DESCRIPTION OF THE TASK: Pictures are not part of the copy; retype all the records below exactly.

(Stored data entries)
=== Begin Enclosure ===

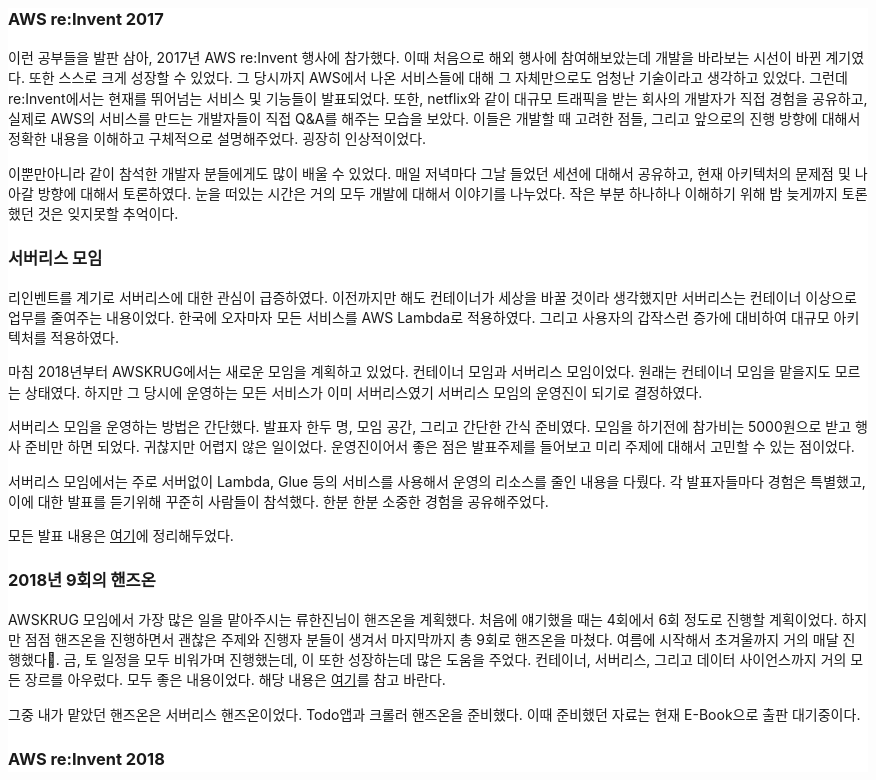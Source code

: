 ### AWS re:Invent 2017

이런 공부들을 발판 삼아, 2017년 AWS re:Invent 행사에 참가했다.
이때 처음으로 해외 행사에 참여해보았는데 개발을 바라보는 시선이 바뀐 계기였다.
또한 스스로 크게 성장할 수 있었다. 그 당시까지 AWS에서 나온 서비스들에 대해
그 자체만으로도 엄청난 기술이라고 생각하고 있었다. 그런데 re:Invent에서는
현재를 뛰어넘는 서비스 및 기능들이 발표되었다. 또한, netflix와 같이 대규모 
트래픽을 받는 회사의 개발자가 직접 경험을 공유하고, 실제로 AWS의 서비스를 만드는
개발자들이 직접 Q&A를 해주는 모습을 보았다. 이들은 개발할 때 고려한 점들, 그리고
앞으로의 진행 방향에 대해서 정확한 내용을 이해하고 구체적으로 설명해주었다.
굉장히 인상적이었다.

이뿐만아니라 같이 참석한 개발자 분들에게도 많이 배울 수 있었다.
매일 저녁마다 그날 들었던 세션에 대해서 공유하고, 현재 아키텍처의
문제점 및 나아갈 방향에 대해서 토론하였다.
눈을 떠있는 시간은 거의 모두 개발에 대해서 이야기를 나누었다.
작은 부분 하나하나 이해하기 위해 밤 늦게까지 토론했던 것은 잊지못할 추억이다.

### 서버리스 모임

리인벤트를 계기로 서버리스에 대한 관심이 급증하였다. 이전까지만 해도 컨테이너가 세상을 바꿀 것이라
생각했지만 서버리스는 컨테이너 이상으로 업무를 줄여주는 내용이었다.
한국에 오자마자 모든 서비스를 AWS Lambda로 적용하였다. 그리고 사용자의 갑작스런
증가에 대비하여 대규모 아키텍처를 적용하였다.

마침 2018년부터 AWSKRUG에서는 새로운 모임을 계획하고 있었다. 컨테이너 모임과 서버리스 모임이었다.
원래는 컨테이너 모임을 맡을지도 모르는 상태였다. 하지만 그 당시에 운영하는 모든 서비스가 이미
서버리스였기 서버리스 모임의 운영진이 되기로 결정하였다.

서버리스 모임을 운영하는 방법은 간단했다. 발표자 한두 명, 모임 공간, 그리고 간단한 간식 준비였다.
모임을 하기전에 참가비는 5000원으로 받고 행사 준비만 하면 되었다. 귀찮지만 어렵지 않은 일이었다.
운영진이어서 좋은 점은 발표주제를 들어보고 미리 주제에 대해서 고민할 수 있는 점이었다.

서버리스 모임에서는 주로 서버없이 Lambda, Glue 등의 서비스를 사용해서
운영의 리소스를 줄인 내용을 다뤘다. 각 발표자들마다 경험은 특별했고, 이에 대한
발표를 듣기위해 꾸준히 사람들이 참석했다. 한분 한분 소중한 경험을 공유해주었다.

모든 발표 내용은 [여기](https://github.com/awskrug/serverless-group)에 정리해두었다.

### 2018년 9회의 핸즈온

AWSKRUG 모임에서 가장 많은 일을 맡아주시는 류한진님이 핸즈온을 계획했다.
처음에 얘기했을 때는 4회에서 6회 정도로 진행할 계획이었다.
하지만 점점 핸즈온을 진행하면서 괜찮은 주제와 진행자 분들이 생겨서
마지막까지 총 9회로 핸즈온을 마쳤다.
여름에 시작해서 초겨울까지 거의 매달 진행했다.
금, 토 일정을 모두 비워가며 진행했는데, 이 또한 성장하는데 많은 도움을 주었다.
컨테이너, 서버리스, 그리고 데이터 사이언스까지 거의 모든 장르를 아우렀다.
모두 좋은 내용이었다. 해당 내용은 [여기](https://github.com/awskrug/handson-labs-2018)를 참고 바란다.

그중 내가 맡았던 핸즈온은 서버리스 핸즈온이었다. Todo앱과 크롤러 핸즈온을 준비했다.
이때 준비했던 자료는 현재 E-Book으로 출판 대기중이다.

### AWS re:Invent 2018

=== End Enclosure ===

EXERCISE RESPONSE:
Source code

: ### AWS re:Invent 2017

이런 공부들을 발판 삼아, 2017년 AWS re:Invent 행사에 참가했다.
이때 처음으로 해외 행사에 참여해보았는데 개발을 바라보는 시선이 바뀐 계기였다.
또한 스스로 크게 성장할 수 있었다. 그 당시까지 AWS에서 나온 서비스들에 대해
그 자체만으로도 엄청난 기술이라고 생각하고 있었다. 그런데 re:Invent에서는
현재를 뛰어넘는 서비스 및 기능들이 발표되었다. 또한, netflix와 같이 대규모 
트래픽을 받는 회사의 개발자가 직접 경험을 공유하고, 실제로 AWS의 서비스를 만드는
개발자들이 직접 Q&A를 해주는 모습을 보았다. 이들은 개발할 때 고려한 점들, 그리고
앞으로의 진행 방향에 대해서 정확한 내용을 이해하고 구체적으로 설명해주었다.
굉장히 인상적이었다.

이뿐만아니라 같이 참석한 개발자 분들에게도 많이 배울 수 있었다.
매일 저녁마다 그날 들었던 세션에 대해서 공유하고, 현재 아키텍처의
문제점 및 나아갈 방향에 대해서 토론하였다.
눈을 떠있는 시간은 거의 모두 개발에 대해서 이야기를 나누었다.
작은 부분 하나하나 이해하기 위해 밤 늦게까지 토론했던 것은 잊지못할 추억이다.

### 서버리스 모임

리인벤트를 계기로 서버리스에 대한 관심이 급증하였다. 이전까지만 해도 컨테이너가 세상을 바꿀 것이라
생각했지만 서버리스는 컨테이너 이상으로 업무를 줄여주는 내용이었다.
한국에 오자마자 모든 서비스를 AWS Lambda로 적용하였다. 그리고 사용자의 갑작스런
증가에 대비하여 대규모 아키텍처를 적용하였다.

마침 2018년부터 AWSKRUG에서는 새로운 모임을 계획하고 있었다. 컨테이너 모임과 서버리스 모임이었다.
원래는 컨테이너 모임을 맡을지도 모르는 상태였다. 하지만 그 당시에 운영하는 모든 서비스가 이미
서버리스였기 서버리스 모임의 운영진이 되기로 결정하였다.

서버리스 모임을 운영하는 방법은 간단했다. 발표자 한두 명, 모임 공간, 그리고 간단한 간식 준비였다.
모임을 하기전에 참가비는 5000원으로 받고 행사 준비만 하면 되었다. 귀찮지만 어렵지 않은 일이었다.
운영진이어서 좋은 점은 발표주제를 들어보고 미리 주제에 대해서 고민할 수 있는 점이었다.

서버리스 모임에서는 주로 서버없이 Lambda, Glue 등의 서비스를 사용해서
운영의 리소스를 줄인 내용을 다뤘다. 각 발표자들마다 경험은 특별했고, 이에 대한
발표를 듣기위해 꾸준히 사람들이 참석했다. 한분 한분 소중한 경험을 공유해주었다.

모든 발표 내용은 [여기](https://github.com/awskrug/serverless-group)에 정리해두었다.

### 2018년 9회의 핸즈온

AWSKRUG 모임에서 가장 많은 일을 맡아주시는 류한진님이 핸즈온을 계획했다.
처음에 얘기했을 때는 4회에서 6회 정도로 진행할 계획이었다.
하지만 점점 핸즈온을 진행하면서 괜찮은 주제와 진행자 분들이 생겨서
마지막까지 총 9회로 핸즈온을 마쳤다.
여름에 시작해서 초겨울까지 거의 매달 진행했다.
금, 토 일정을 모두 비워가며 진행했는데, 이 또한 성장하는데 많은 도움을 주었다.
컨테이너, 서버리스, 그리고 데이터 사이언스까지 거의 모든 장르를 아우렀다.
모두 좋은 내용이었다. 해당 내용은 [여기](https://github.com/awskrug/handson-labs-2018)를 참고 바란다.

그중 내가 맡았던 핸즈온은 서버리스 핸즈온이었다. Todo앱과 크롤러 핸즈온을 준비했다.
이때 준비했던 자료는 현재 E-Book으로 출판 대기중이다.

### AWS re:Invent 2018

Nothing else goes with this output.